» **WHAT YOU SHOULD DO**
Set down exactly the lines below, starting at the one that contains "PDU(Protocol Data Unit)는" and ending at the one that contains "### L7 스위치 - 애플리케이션 계층", with both of those lines included and nothing else.

» **Data excerpts**
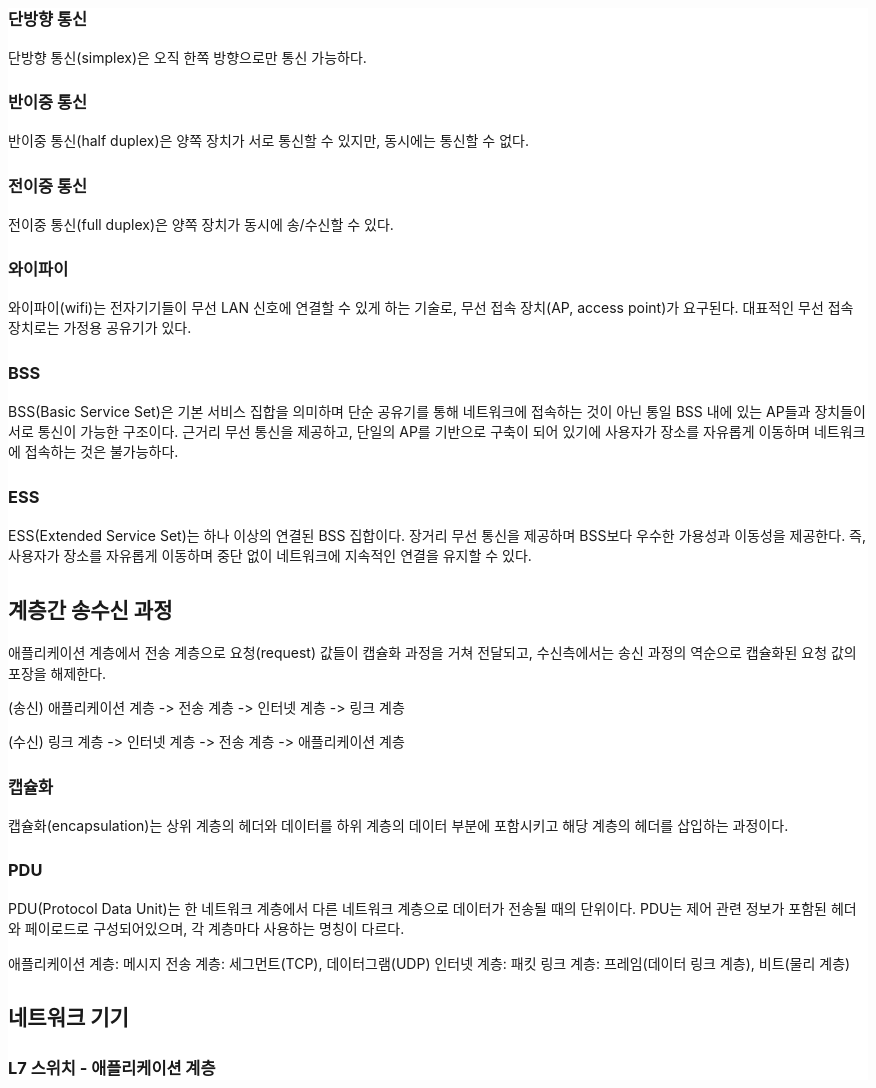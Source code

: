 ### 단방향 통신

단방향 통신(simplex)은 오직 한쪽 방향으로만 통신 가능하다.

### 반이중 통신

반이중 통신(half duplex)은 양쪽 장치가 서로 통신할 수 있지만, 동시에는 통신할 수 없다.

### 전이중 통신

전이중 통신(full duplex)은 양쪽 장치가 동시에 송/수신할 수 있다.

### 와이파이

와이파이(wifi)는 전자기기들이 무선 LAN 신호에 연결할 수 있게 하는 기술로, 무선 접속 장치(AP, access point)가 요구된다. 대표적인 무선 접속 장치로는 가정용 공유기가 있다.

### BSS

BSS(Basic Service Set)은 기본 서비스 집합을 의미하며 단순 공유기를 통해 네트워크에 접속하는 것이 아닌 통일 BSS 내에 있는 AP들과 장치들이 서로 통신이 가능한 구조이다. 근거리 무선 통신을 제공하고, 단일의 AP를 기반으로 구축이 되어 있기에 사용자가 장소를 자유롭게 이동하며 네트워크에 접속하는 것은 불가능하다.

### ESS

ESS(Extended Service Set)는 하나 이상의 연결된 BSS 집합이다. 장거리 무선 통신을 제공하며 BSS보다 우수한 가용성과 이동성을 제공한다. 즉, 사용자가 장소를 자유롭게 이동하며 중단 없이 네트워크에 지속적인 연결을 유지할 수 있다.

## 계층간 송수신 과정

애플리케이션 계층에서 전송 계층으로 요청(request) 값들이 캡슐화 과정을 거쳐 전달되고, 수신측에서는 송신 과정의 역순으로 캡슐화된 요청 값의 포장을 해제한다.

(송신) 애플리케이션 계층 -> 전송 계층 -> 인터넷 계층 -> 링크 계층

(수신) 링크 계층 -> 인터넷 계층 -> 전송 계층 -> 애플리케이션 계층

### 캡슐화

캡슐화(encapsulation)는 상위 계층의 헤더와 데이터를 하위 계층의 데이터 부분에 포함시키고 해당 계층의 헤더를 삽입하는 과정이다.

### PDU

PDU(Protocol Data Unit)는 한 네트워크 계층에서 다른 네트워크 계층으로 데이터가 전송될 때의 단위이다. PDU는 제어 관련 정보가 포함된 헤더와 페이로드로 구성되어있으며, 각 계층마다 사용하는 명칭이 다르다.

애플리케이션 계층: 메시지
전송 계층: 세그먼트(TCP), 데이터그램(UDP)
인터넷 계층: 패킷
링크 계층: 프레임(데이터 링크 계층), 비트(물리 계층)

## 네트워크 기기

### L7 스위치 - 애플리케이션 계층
---
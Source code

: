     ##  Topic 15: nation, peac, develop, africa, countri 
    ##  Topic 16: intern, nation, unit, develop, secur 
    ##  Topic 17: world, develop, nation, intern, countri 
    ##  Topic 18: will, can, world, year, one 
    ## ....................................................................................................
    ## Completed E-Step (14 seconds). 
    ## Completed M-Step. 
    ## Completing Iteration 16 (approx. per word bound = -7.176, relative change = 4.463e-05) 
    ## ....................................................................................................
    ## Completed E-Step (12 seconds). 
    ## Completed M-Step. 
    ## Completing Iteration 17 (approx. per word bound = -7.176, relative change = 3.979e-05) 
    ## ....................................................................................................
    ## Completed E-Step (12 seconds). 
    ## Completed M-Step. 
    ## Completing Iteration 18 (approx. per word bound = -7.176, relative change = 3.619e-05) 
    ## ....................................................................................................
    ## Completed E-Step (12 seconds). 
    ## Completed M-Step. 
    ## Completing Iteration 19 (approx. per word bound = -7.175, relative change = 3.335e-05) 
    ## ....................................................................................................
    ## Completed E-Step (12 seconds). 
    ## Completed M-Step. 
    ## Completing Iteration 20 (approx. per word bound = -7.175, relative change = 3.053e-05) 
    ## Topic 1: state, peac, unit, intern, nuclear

» **EXERCISE OUTPUT**
PDU(Protocol Data Unit)는 한 네트워크 계층에서 다른 네트워크 계층으로 데이터가 전송될 때의 단위이다. PDU는 제어 관련 정보가 포함된 헤더와 페이로드로 구성되어있으며, 각 계층마다 사용하는 명칭이 다르다.

애플리케이션 계층: 메시지
전송 계층: 세그먼트(TCP), 데이터그램(UDP)
인터넷 계층: 패킷
링크 계층: 프레임(데이터 링크 계층), 비트(물리 계층)

## 네트워크 기기

### L7 스위치 - 애플리케이션 계층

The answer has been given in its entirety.